On my own I would turn back. It is too rough now, too difficult.
I have to look in four directions at once, avoid this wave, slow
down for that, wait behind this rock, then glide between those two
small ones. And what's it going to be like in Alona? But when we
reach Alona it is dead calm, dead flat. Sheltered from the Sirocco,
the south west sea, it causes me, for the first time ever, no problems
at all. Around the Mediterranean, wherever they grew wheat or barley,
you will find in the old historic countryside round flat stone constructions
among the terraces and the olive groves by the sea. In Greece, in
the villages, they are called Alona. This is where they took advantage
of the summer wind, the Meltemi, shaking the grain from the sheaf,
break-ing it a little then throwing the mixture up in the air so
that the wind can separate the wheat from the chaff. If you have
seen this you are lucky. If you read about it, then, no doubt, you
will have been told it is biblical. It is not.
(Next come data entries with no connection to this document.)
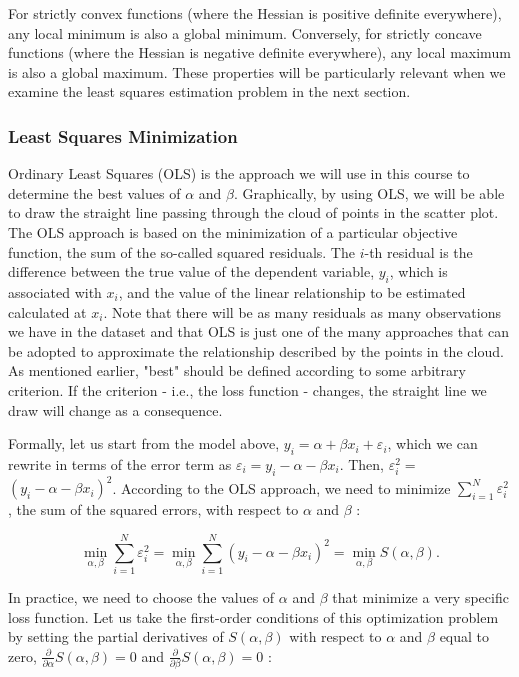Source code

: For strictly convex functions (where the Hessian is positive definite everywhere), any local minimum is also a global minimum. Conversely, for strictly concave functions (where the Hessian is negative definite everywhere), any local maximum is also a global maximum. These properties will be particularly relevant when we examine the least squares estimation problem in the next section.

\subsubsection{Least Squares Minimization}

Ordinary Least Squares (OLS) is the approach we will use in this course to determine the best values of $\alpha$ and $\beta$. Graphically, by using OLS, we will be able to draw the straight line passing through the cloud of points in the scatter plot. The OLS approach is based on the minimization of a particular objective function, the sum of the so-called squared residuals. The $i$-th residual is the difference between the true value of the dependent variable, $y_{i}$, which is associated with $x_{i}$, and the value of the linear relationship to be estimated calculated at $x_{i}$. Note that there will be as many residuals as many observations we have in the dataset and that OLS is just one of the many approaches that can be adopted to approximate the relationship described by the points in the cloud. As mentioned earlier, "best" should be defined according to some arbitrary criterion. If the criterion - i.e., the loss function - changes, the straight line we draw will change as a consequence.

Formally, let us start from the model above, $y_{i}=\alpha+\beta x_{i}+\varepsilon_{i}$, which we can rewrite in terms of the error term as $\varepsilon_{i}=y_{i}-\alpha-\beta x_{i}$. Then, $\varepsilon_{i}^{2}=$\\
$\left(y_{i}-\alpha-\beta x_{i}\right)^{2}$. According to the OLS approach, we need to minimize $\sum_{i=1}^{N} \varepsilon_{i}^{2}$, the sum of the squared errors, with respect to $\alpha$ and $\beta$ :

$$
\min _{\alpha, \beta} \sum_{i=1}^{N} \varepsilon_{i}^{2}=\min _{\alpha, \beta} \sum_{i=1}^{N}\left(y_{i}-\alpha-\beta x_{i}\right)^{2}=\min _{\alpha, \beta} S(\alpha, \beta) .
$$

In practice, we need to choose the values of $\alpha$ and $\beta$ that minimize a very specific loss function. Let us take the first-order conditions of this optimization problem by setting the partial derivatives of $S(\alpha, \beta)$ with respect to $\alpha$ and $\beta$ equal to zero, $\frac{\partial}{\partial \alpha} S(\alpha, \beta)=0$ and $\frac{\partial}{\partial \beta} S(\alpha, \beta)=0$ :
They were doing this
long before the bible became the confused oral history of tribes
of nomads and farmers. So I cross the bay of Alona, away from the
cliffs, away from the rocks. And Steno too is calm. The narrow,
normally wild passage that separates Karpathos from Saria is benign
today, the sea oily and flat like yoghurt.
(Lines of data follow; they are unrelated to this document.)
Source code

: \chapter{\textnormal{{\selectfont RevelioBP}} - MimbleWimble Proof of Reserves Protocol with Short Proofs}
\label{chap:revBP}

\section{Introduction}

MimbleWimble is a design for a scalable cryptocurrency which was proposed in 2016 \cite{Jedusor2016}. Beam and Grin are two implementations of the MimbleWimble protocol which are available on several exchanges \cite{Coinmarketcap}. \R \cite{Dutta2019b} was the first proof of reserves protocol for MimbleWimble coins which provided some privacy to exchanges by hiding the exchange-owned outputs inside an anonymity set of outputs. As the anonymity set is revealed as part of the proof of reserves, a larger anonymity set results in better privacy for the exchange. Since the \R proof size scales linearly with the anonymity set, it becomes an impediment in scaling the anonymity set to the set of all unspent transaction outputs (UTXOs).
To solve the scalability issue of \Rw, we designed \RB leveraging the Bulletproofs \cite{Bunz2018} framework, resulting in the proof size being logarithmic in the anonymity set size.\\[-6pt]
I chug up the east coast of Saria as fast as I dare.
The sun is climbing, the day warmer now. I don't want my bees dis-tressed.
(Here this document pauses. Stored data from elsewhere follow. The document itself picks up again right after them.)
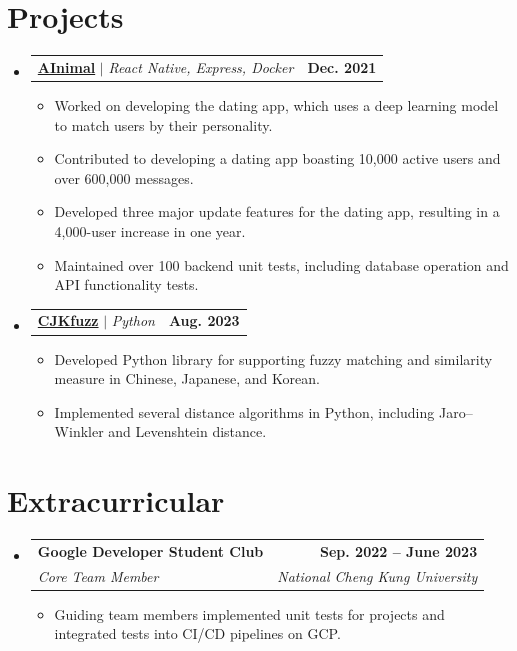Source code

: \documentclass[letterpaper,11pt]{article}
\makeatletter
\newcommand{\resumeItem}[1]{
  \item\small{
    {#1 \vspace{-2pt}}
  }
}
\newcommand{\resumeSubheading}[4]{
  \vspace{-2pt}\item
    \begin{tabular*}{1.0\textwidth}[t]{l@{\extracolsep{\fill}}r}
      \textbf{#1} & \textbf{\small #2} \\
      \textit{\small#3} & \textit{\small #4} \\
    \end{tabular*}\vspace{-7pt}
}
\newcommand{\resumeProjectHeading}[2]{
    \item
    \begin{tabular*}{1.001\textwidth}{l@{\extracolsep{\fill}}r}
      \small#1 & \textbf{\small #2}\\
    \end{tabular*}\vspace{-7pt}
}
\newcommand{\resumeSubHeadingListStart}{\begin{itemize}[leftmargin=0.0in, label={}]}
\newcommand{\resumeSubHeadingListEnd}{\end{itemize}}
\newcommand{\resumeItemListStart}{\begin{itemize}}
\newcommand{\resumeItemListEnd}{\end{itemize}\vspace{-5pt}}
\makeatother
\begin{document}
\section{Projects}
    \vspace{-5pt}
    \resumeSubHeadingListStart
      \resumeProjectHeading
          {\href{https://official.ainimal.io/}{\textbf{AInimal}} $|$ \emph{React Native, Express, Docker}}{Dec. 2021}
          \resumeItemListStart
            \resumeItem{Worked on developing the dating app, which uses a deep learning model to match users by their personality.}
            \resumeItem{Contributed to developing a dating app boasting 10,000 active users and over 600,000 messages.}
            \resumeItem{Developed three major update features for the dating app, resulting in a 4,000-user increase in one year.}
            \resumeItem{Maintained over 100 backend unit tests, including database operation and API functionality tests.}
          \resumeItemListEnd
          \vspace{-13pt}
      \resumeProjectHeading
          {\href{https://github.com/eddielin0926/cjkfuzz}{\textbf{CJKfuzz}} $|$ \emph{Python}}{Aug. 2023}
          \resumeItemListStart
            \resumeItem{Developed Python library for supporting fuzzy matching and similarity measure in Chinese, Japanese, and Korean.}
            \resumeItem{Implemented several distance algorithms in Python, including Jaro–Winkler and Levenshtein distance.}
          \resumeItemListEnd 
    \resumeSubHeadingListEnd
\vspace{-15pt}

\section{Extracurricular}
    \resumeSubHeadingListStart
        \resumeSubheading{Google Developer Student Club}{Sep. 2022 -- June 2023}{Core Team Member}{National Cheng Kung University}
            \resumeItemListStart
                \resumeItem{Guiding team members implemented unit tests for projects and integrated tests into CI/CD pipelines on GCP.}
            \resumeItemListEnd
        
    \resumeSubHeadingListEnd
\vspace{-15pt}

\end{document}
They are by the mesh now in their hundreds, wings whirling, facing
the breeze, keeping the hive cool, keeping alive. Me too. Still
alive. Where are those rocks outside Palatia? There. OK. Wide berth
and we are at Alimounda, the summer residence. I anchor the boat,
tie up on the beach, carry my little darlings two hundred metres
inland. I place the hive in its spot, sheltered from the wind and
the afternoon sun, and provide them with a little runway; for they
like to land a few centimetres from the entrance to the hive and
wait before walking in the entrance.
It is hot. I am tired. I rest for ten minutes. I put on my gloves,
my beekeeper's mask and jacket. I light the smoker. It is the smell
of smoke that enables us to work bees. They think there is a forest
fire coming and they start to gorge on their honey, ready to transport
it to a place of safety. I open the entrance, smoke it a little
with the smoker and wait. Nothing. They do not come pouring out,
an angry, danger-ous, mass of high pitched buzzing. I have done
my job properly. They are not frightened, they are calm. I walk
away and sit quietly. A little while and a few bees come out to
search for water, pollen and nectar. When they return they will
perform a dance, a circle or figure of eight in front of the entrance
to show the others what they have found and how far away and in
what direction. They will be happy. Her majesty will be happy. Here
there is plenty. I have done my job. Now they can do theirs.